Le informazioni fornite in questa pagina sono solo indicative e non devono essere utilizzate senza effettuare un’analisi fondamentale più completa di questo titolo, tenendo conto, in particolare, dei dati esterni, delle pubblicazioni future e di qualsiasi notizia di natura fondamentale che potrebbe far evolvere questi punti di forza e di debolezza o renderli più o meno gravosi. Tali informazioni non costituiscono in alcun modo raccomandazioni per la realizzazione di transazioni.

Domande frequenti

Chi sono i principali azionisti di Nokia?

Attualmente, gli azionisti di Nokia sono ripartiti come segue: 3.65% Solidium Oy, 2.86% The Vanguard Group, 2.35% Norges bank Investment Management, 2.24% Fidelity Management & Research, 2.01% Invesco Advisers, 1.65% Capital Research & Management, 1.56% BNP Paribas Asset Management France, 1.39% Capital Research & Management Global Investors, 1.34% Lyxor International Management e 1.33% Amundi Asset management SA.

Su quali mercati vengono quotate le azioni Nokia?

Le azioni Nokia vengono attualmente quotate su differenti piazze finanziarie:

  • Il mercato OMX, che è il mercato storico delle Borse dell’Europa del Nord.
  • Il New York Stock Exchange, che è la più grande piazza finanziaria del mondo.
  • La Borsa di Francoforte, che è una delle principali piazze finanziarie tedesche.
  • Infine, l’Euronext, che è attualmente la più grande piazza finanziaria europea.

Dove si può consultare la quotazione delle azioni Nokia?

Se si vuole seguire la quotazione delle azioni Nokia in diretta per speculare sull’evoluzione del corso di questo valore, basta accedere ad un grafico borsistico in tempo reale.
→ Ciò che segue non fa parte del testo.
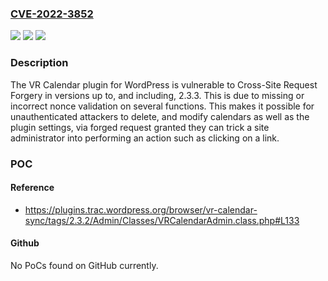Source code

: ### [CVE-2022-3852](https://cve.mitre.org/cgi-bin/cvename.cgi?name=CVE-2022-3852)
![](https://img.shields.io/static/v1?label=Product&message=VR%20Calendar&color=blue)
![](https://img.shields.io/static/v1?label=Version&message=%3D%20*%20&color=brighgreen)
![](https://img.shields.io/static/v1?label=Vulnerability&message=CWE-352%20Cross-Site%20Request%20Forgery%20(CSRF)&color=brighgreen)

### Description

The VR Calendar plugin for WordPress is vulnerable to Cross-Site Request Forgery in versions up to, and including, 2.3.3. This is due to missing or incorrect nonce validation on several functions. This makes it possible for unauthenticated attackers to delete, and modify calendars as well as the plugin settings, via forged request granted they can trick a site administrator into performing an action such as clicking on a link.

### POC

#### Reference
- https://plugins.trac.wordpress.org/browser/vr-calendar-sync/tags/2.3.2/Admin/Classes/VRCalendarAdmin.class.php#L133

#### Github
No PoCs found on GitHub currently.

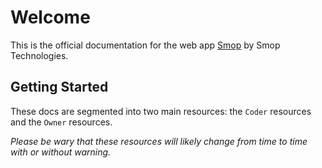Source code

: # Welcome

This is the official documentation for the web app [Smop](https://smop.io) by Smop Technologies.

## Getting Started

These docs are segmented into two main resources: the `Coder` resources and the `Owner` resources.

*Please be wary that these resources will likely change from time to time with or without warning.*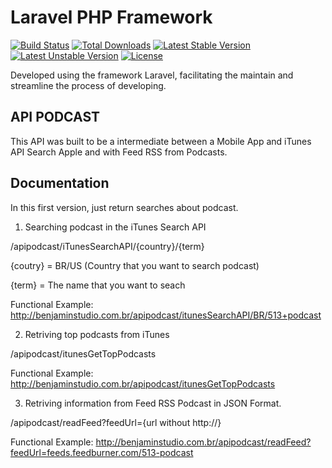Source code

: # Laravel PHP Framework

[![Build Status](https://travis-ci.org/laravel/framework.svg)](https://travis-ci.org/laravel/framework)
[![Total Downloads](https://poser.pugx.org/laravel/framework/d/total.svg)](https://packagist.org/packages/laravel/framework)
[![Latest Stable Version](https://poser.pugx.org/laravel/framework/v/stable.svg)](https://packagist.org/packages/laravel/framework)
[![Latest Unstable Version](https://poser.pugx.org/laravel/framework/v/unstable.svg)](https://packagist.org/packages/laravel/framework)
[![License](https://poser.pugx.org/laravel/framework/license.svg)](https://packagist.org/packages/laravel/framework)

Developed using the framework Laravel, facilitating the maintain and streamline the process of developing.

## API PODCAST

This API was built to be a intermediate between a Mobile App and iTunes API Search Apple and with Feed RSS from Podcasts.

## Documentation

In this first version, just return searches about podcast.

1. Searching podcast in the iTunes Search API

/apipodcast/iTunesSearchAPI/{country}/{term}

{coutry} = BR/US (Country that you want to search podcast)

{term} = The name that you want to seach

Functional Example: http://benjaminstudio.com.br/apipodcast/itunesSearchAPI/BR/513+podcast

2. Retriving top podcasts from iTunes

/apipodcast/itunesGetTopPodcasts

Functional Example: http://benjaminstudio.com.br/apipodcast/itunesGetTopPodcasts

3. Retriving information from Feed RSS Podcast in JSON Format.

/apipodcast/readFeed?feedUrl={url without http://}

Functional Example: http://benjaminstudio.com.br/apipodcast/readFeed?feedUrl=feeds.feedburner.com/513-podcast
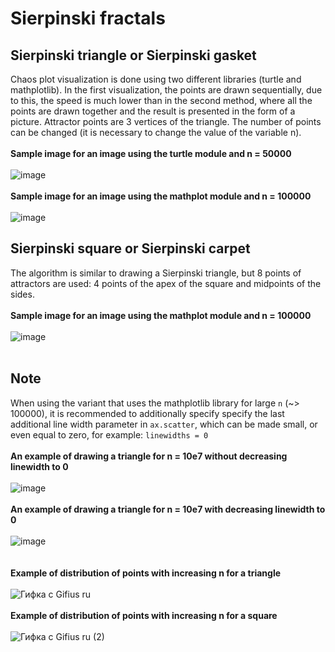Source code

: # Sierpinski fractals
## Sierpinski triangle or Sierpinski gasket
Chaos plot visualization is done using two different libraries (turtle and mathplotlib). In the first visualization, the points are drawn sequentially, due to this, the speed is much lower than in the second method, where all the points are drawn together and the result is presented in the form of a picture. Attractor points are 3 vertices of the triangle. The number of points can be changed (it is necessary to change the value of the variable n). <br/><br/>
**Sample image for an image using the turtle module and n = 50000**<br/><br/>
![image](https://user-images.githubusercontent.com/71276784/129447409-fe4fc377-165c-410a-83ba-496288ba8e47.png)<br/><br/>
**Sample image for an image using the mathplot module and n = 100000**<br/><br/>
![image](https://user-images.githubusercontent.com/71276784/129448057-686c301d-30c1-43c0-8d39-4f50b1a246dc.png)
## Sierpinski square or Sierpinski carpet
The algorithm is similar to drawing a Sierpinski triangle, but 8 points of attractors are used: 4 points of the apex of the square and midpoints of the sides.<br/><br/>
**Sample image for an image using the mathplot module and n = 100000**
<br/><br/>
![image](https://user-images.githubusercontent.com/71276784/129447623-d42f5976-be65-4df1-aeb7-3d65fef15aef.png)
<br/><br/>
## Note
When using the variant that uses the mathplotlib library for large `n` (~> 100000), it is recommended to additionally specify specify the last additional line width parameter  in `ax.scatter`, which can be made small, or even equal to zero, for example: `linewidths = 0`<br/><br/>
**An example of drawing a triangle for n = 10e7 without decreasing linewidth to 0**<br/><br/>
![image](https://user-images.githubusercontent.com/71276784/129447744-5c6b5639-185c-4437-b46f-c539f1e0080f.png)<br/><br/>
**An example of drawing a triangle for n = 10e7 with decreasing linewidth to 0**<br/><br/>
![image](https://user-images.githubusercontent.com/71276784/129447992-56846649-d4a5-4b06-89de-6b895313d129.png)<br/><br/><br/>
**Example of distribution of points with increasing n for a triangle**<br/><br/>
![Гифка с Gifius ru](https://user-images.githubusercontent.com/71276784/129448491-b5381c06-5248-4baf-9a59-539a3ccd83e4.gif)<br/><br/>
**Example of distribution of points with increasing n for a square**<br/><br/>
![Гифка с Gifius ru (2)](https://user-images.githubusercontent.com/71276784/129448692-614cee2b-e3c9-41c1-b660-a1db8615996c.gif)
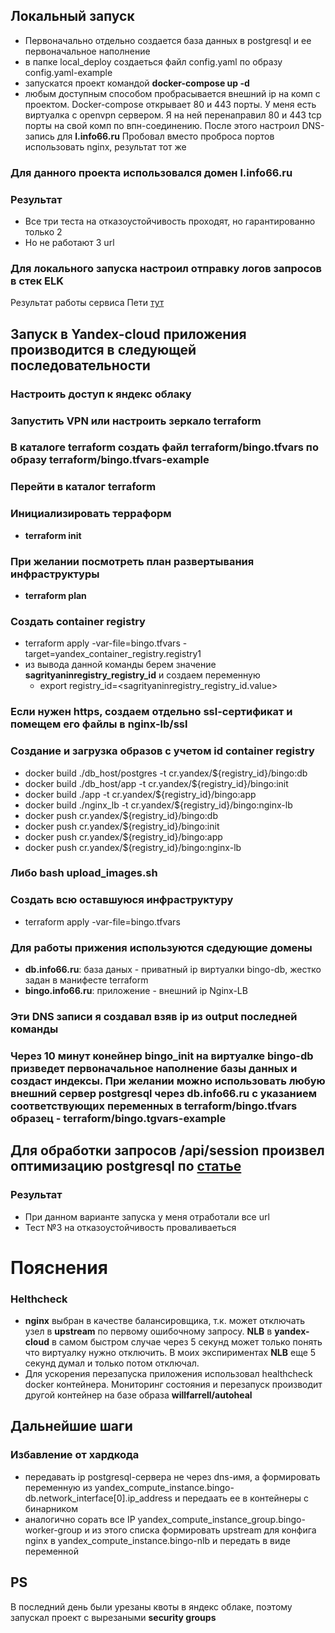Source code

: ## Локальный запуск
- Первоначально отдельно создается база данных в postgresql и ее первоначальное наполнение
- в папке local_deploy создаеться файл config.yaml по образу config.yaml-example
- запускатся проект командой **docker-compose up -d**
- любым доступным способом пробрасывается внешний ip на комп с проектом. Docker-compose открывает 80 и 443 порты. У меня есть виртуалка  с openvpn сервером. Я на ней перенаправил 80 и 443 tcp порты на свой комп по впн-соединению. После этого настроил DNS-запись для **l.info66.ru**
Пробовал вместо проброса портов использовать nginx, результат тот же

### Для данного проекта использовался домен **l.info66.ru**

### Результат
- Все три теста на отказоустойчивость проходят, но гарантированно только 2
- Но не работают 3 url

### Для локального запуска настроил отправку логов запросов в стек ELK
Результат работы сервиса Пети [тут](https://github.com/sagrityanin/ya-devops-final-project/blob/main/local_deploy/doc/metrics.png)


## Запуск в Yandex-cloud приложения производится в следующей последовательности

### Настроить доступ к яндекс облаку

### Запустить VPN или настроить зеркало terraform

### В каталоге terraform создать файл **terraform/bingo.tfvars** по образу **terraform/bingo.tfvars-example**

### Перейти в каталог terraform

### Инициализировать терраформ
- **terraform init**

### При желании посмотреть план развертывания инфраструктуры 
-  **terraform plan**

### Создать container registry
 - terraform apply -var-file=bingo.tfvars -target=yandex_container_registry.registry1
 - из вывода данной команды берем значение  **sagrityaninregistry_registry_id** и создаем переменную
    - export registry_id=<sagrityaninregistry_registry_id.value>

### Если нужен https, создаем отдельно ssl-сертификат и помещем его файлы в nginx-lb/ssl

### Создание и загрузка образов c учетом id container registry
- docker build ./db_host/postgres -t cr.yandex/${registry_id}/bingo:db
- docker build ./db_host/app -t cr.yandex/${registry_id}/bingo:init
- docker build ./app -t cr.yandex/${registry_id}/bingo:app
- docker build ./nginx_lb -t cr.yandex/${registry_id}/bingo:nginx-lb
- docker push cr.yandex/${registry_id}/bingo:db
- docker push cr.yandex/${registry_id}/bingo:init
- docker push cr.yandex/${registry_id}/bingo:app
- docker push cr.yandex/${registry_id}/bingo:nginx-lb
### Либо **bash upload_images.sh**

### Создать всю оставшуюся инфраструктуру
- terraform apply -var-file=bingo.tfvars

### Для работы прижения используются сдедующие домены
- **db.info66.ru**: база даных - приватный ip виртуалки bingo-db, жестко задан в манифесте terraform
- **bingo.info66.ru**: приложение - внешний ip Nginx-LB

### Эти DNS записи я создавал взяв ip из output последней команды

### Через 10 минут конейнер bingo_init на виртуалке bingo-db призведет первоначальное наполнение базы данных и создаст индексы. При желании можно использовать любую внешний сервер postgresql через db.info66.ru  c указанием соответствующих переменных в **terraform/bingo.tfvars** образец - terraform/bingo.tgvars-example

## Для обработки запросов /api/session произвел оптимизацию postgresql по [статье](https://habr.com/ru/companies/slurm/articles/714096/)

### Результат
- При данном варианте запуска у меня отработали все url
- Тест №3 на отказоустойчивость проваливаеться

# Пояснения
### Helthcheck
- **nginx** выбран в качестве балансировщика, т.к. может отключать узел в **upstream** по первому ошибочному запросу. **NLB** в **yandex-cloud** в самом быстром случае через 5 секунд может только понять что виртуалку нужно отключить. В моих экспириментах **NLB** еще 5 секунд думал и только потом отключал.
- Для ускорения перезапуска приложения использовал healthcheck docker контейнера. Мониторинг состояния и перезапуск производит другой контейнер на базе образа **willfarrell/autoheal**

## Дальнейшие шаги
### Избавление от хардкода
- передавать ip postgresql-сервера не через dns-имя, а формировать переменную из yandex_compute_instance.bingo-db.network_interface[0].ip_address  и передаать ее в контейнеры с бинарником
- аналогично сорать все IP yandex_compute_instance_group.bingo-worker-group и из этого списка формировать upstream для конфига nginx в yandex_compute_instance.bingo-nlb и передать в виде переменной

## PS
В последний день были урезаны квоты в яндекс облаке, поэтому запускал проект с вырезаными **security groups**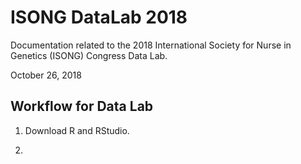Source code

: # ISONG DataLab 2018
Documentation related to the 2018 International Society for Nurse in Genetics (ISONG) Congress Data Lab.

October 26, 2018

## Workflow for Data Lab

1. Download R and RStudio.

2. 
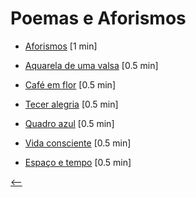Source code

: # Poemas e Aforismos

- [Aforismos](./aforismos.html) <span class="word-count">[1 min]</span>

- [Aquarela de uma valsa](./aquarela-de-uma-valsa.html) <span class="word-count">[0.5 min]</span>
- [Café em flor](./cafe-em-flor.html) <span class="word-count">[0.5 min]</span>
- [Tecer alegria](./tecer-alegria.html) <span class="word-count">[0.5 min]</span>
- [Quadro azul](./quadro-azul.html) <span class="word-count">[0.5 min]</span>
- [Vida consciente](./vida-consciente.html) <span class="word-count">[0.5 min]</span>
- [Espaço e tempo](./espaco-e-tempo.html) <span class="word-count">[0.5 min]</span>

[<--](../)
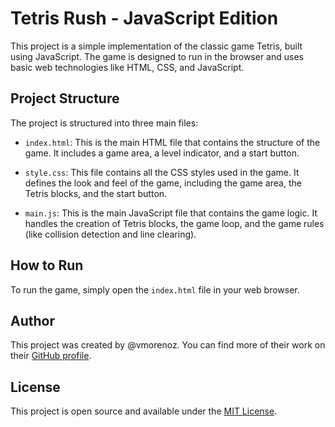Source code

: # Tetris Rush - JavaScript Edition

This project is a simple implementation of the classic game Tetris, built using JavaScript. The game is designed to run in the browser and uses basic web technologies like HTML, CSS, and JavaScript.

## Project Structure

The project is structured into three main files:

- `index.html`: This is the main HTML file that contains the structure of the game. It includes a game area, a level indicator, and a start button.

- `style.css`: This file contains all the CSS styles used in the game. It defines the look and feel of the game, including the game area, the Tetris blocks, and the start button.

- `main.js`: This is the main JavaScript file that contains the game logic. It handles the creation of Tetris blocks, the game loop, and the game rules (like collision detection and line clearing).

## How to Run

To run the game, simply open the `index.html` file in your web browser.

## Author

This project was created by @vmorenoz. You can find more of their work on their [GitHub profile](https://github.com/vmorenoz).

## License

This project is open source and available under the [MIT License](LICENSE).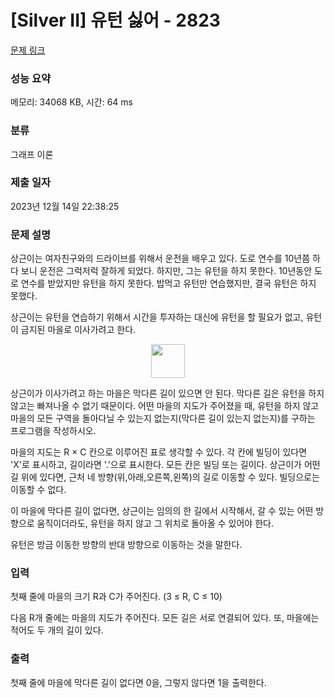 # [Silver II] 유턴 싫어 - 2823 

[문제 링크](https://www.acmicpc.net/problem/2823) 

### 성능 요약

메모리: 34068 KB, 시간: 64 ms

### 분류

그래프 이론

### 제출 일자

2023년 12월 14일 22:38:25

### 문제 설명

<p>상근이는 여자친구와의 드라이브를 위해서 운전을 배우고 있다. 도로 연수를 10년쯤 하다 보니 운전은 그럭저럭 잘하게 되었다. 하지만, 그는 유턴을 하지 못한다. 10년동안 도로 연수를 받았지만 유턴을 하지 못한다. 밥먹고 유턴만 연습했지만, 결국 유턴은 하지 못했다.</p>

<p>상근이는 유턴을 연습하기 위해서 시간을 투자하는 대신에 유턴을 할 필요가 없고, 유턴이 금지된 마을로 이사가려고 한다.</p>

<p style="text-align: center;"><img alt="" src="https://upload.acmicpc.net/8b57a845-e0b4-4ee1-a16f-9a924d4680f8/-/preview/" style="width: 54px; height: 54px;"></p>

<p>상근이가 이사가려고 하는 마을은 막다른 길이 있으면 안 된다. 막다른 길은 유턴을 하지 않고는 빠져나올 수 없기 때문이다. 어떤 마을의 지도가 주어졌을 때, 유턴을 하지 않고 마을의 모든 구역을 돌아다닐 수 있는지 없는지(막다른 길이 있는지 없는지)를 구하는 프로그램을 작성하시오. </p>

<p>마을의 지도는 R × C 칸으로 이루어진 표로 생각할 수 있다. 각 칸에 빌딩이 있다면 'X'로 표시하고, 길이라면 '.'으로 표시한다. 모든 칸은 빌딩 또는 길이다. 상근이가 어떤 길 위에 있다면, 근처 네 방향(위,아래,오른쪽,왼쪽)의 길로 이동할 수 있다. 빌딩으로는 이동할 수 없다.</p>

<p>이 마을에 막다른 길이 없다면, 상근이는 임의의 한 길에서 시작해서, 갈 수 있는 어떤 방향으로 움직이더라도, 유턴을 하지 않고 그 위치로 돌아올 수 있어야 한다.</p>

<p>유턴은 방금 이동한 방향의 반대 방향으로 이동하는 것을 말한다.</p>

### 입력 

 <p>첫째 줄에 마을의 크기 R과 C가 주어진다. (3 ≤ R, C ≤ 10)</p>

<p>다음 R개 줄에는 마을의 지도가 주어진다. 모든 길은 서로 연결되어 있다. 또, 마을에는 적어도 두 개의 길이 있다.</p>

### 출력 

 <p>첫째 줄에 마을에 막다른 길이 없다면 0을, 그렇지 않다면 1을 출력한다.</p>

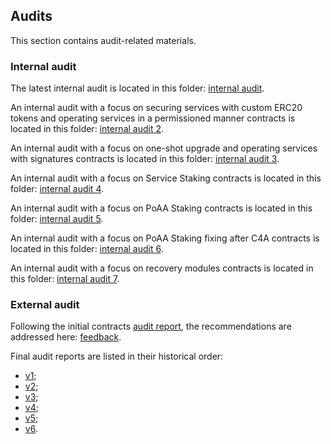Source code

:## Audits
This section contains audit-related materials.

### Internal audit
The latest internal audit is located in this folder: [internal audit](https://github.com/valory-xyz/autonolas-registries/blob/main/audits/internal).

An internal audit with a focus on securing services with custom ERC20 tokens and operating services in a permissioned manner
contracts is located in this folder: [internal audit 2](https://github.com/valory-xyz/autonolas-registries/blob/main/audits/internal2).

An internal audit with a focus on one-shot upgrade and operating services with signatures
contracts is located in this folder: [internal audit 3](https://github.com/valory-xyz/autonolas-registries/blob/main/audits/internal3).

An internal audit with a focus on Service Staking
contracts is located in this folder: [internal audit 4](https://github.com/valory-xyz/autonolas-registries/blob/main/audits/internal4).

An internal audit with a focus on PoAA Staking
contracts is located in this folder: [internal audit 5](https://github.com/valory-xyz/autonolas-registries/blob/main/audits/internal5).

An internal audit with a focus on PoAA Staking fixing after C4A
contracts is located in this folder: [internal audit 6](https://github.com/valory-xyz/autonolas-registries/blob/main/audits/internal6).

An internal audit with a focus on recovery modules
contracts is located in this folder: [internal audit 7](https://github.com/valory-xyz/autonolas-registries/blob/main/audits/internal7).

### External audit

Following the initial contracts [audit report](https://github.com/valory-xyz/autonolas-registries/blob/main/audits/Valory%20Review%20Final.pdf),
the recommendations are addressed here: [feedback](https://github.com/valory-xyz/autonolas-registries/blob/main/audits/Addressing%20Initial%20ApeWorX%20Recommentations.pdf).

Final audit reports are listed in their historical order:
- [v1](https://github.com/valory-xyz/autonolas-registries/blob/main/audits/Valory_Agent_Registries_Smart_Contract_Audit_by_Solidity_Finance.pdf);
- [v2](https://github.com/valory-xyz/autonolas-registries/blob/main/audits/Valory_Agent_Registries_Smart_Contract_Audit_by_Solidity_Finance-1.pdf);
- [v3](https://github.com/valory-xyz/autonolas-registries/blob/main/audits/Valory_Agent_Registries_Smart_Contract_Audit_by_Solidity_Finance-2.pdf);
- [v4](https://sourcehat.com/audits/ValoryAgentRegistries/);
- [v5](https://code4rena.com/reports/2023-12-autonolas);
- [v6](https://code4rena.com/reports/2024-05-olas).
È infatti possibile seguire la quotazione di questo titolo sul mercato Euronext a partire da un qualsiasi sito specializzato o in diretta dalla propria piattaforma di trading con anche la possibilità di consultare differenti intervalli di tempo o lo storico della quotazione del titolo dalla sua introduzione in Borsa ad oggi.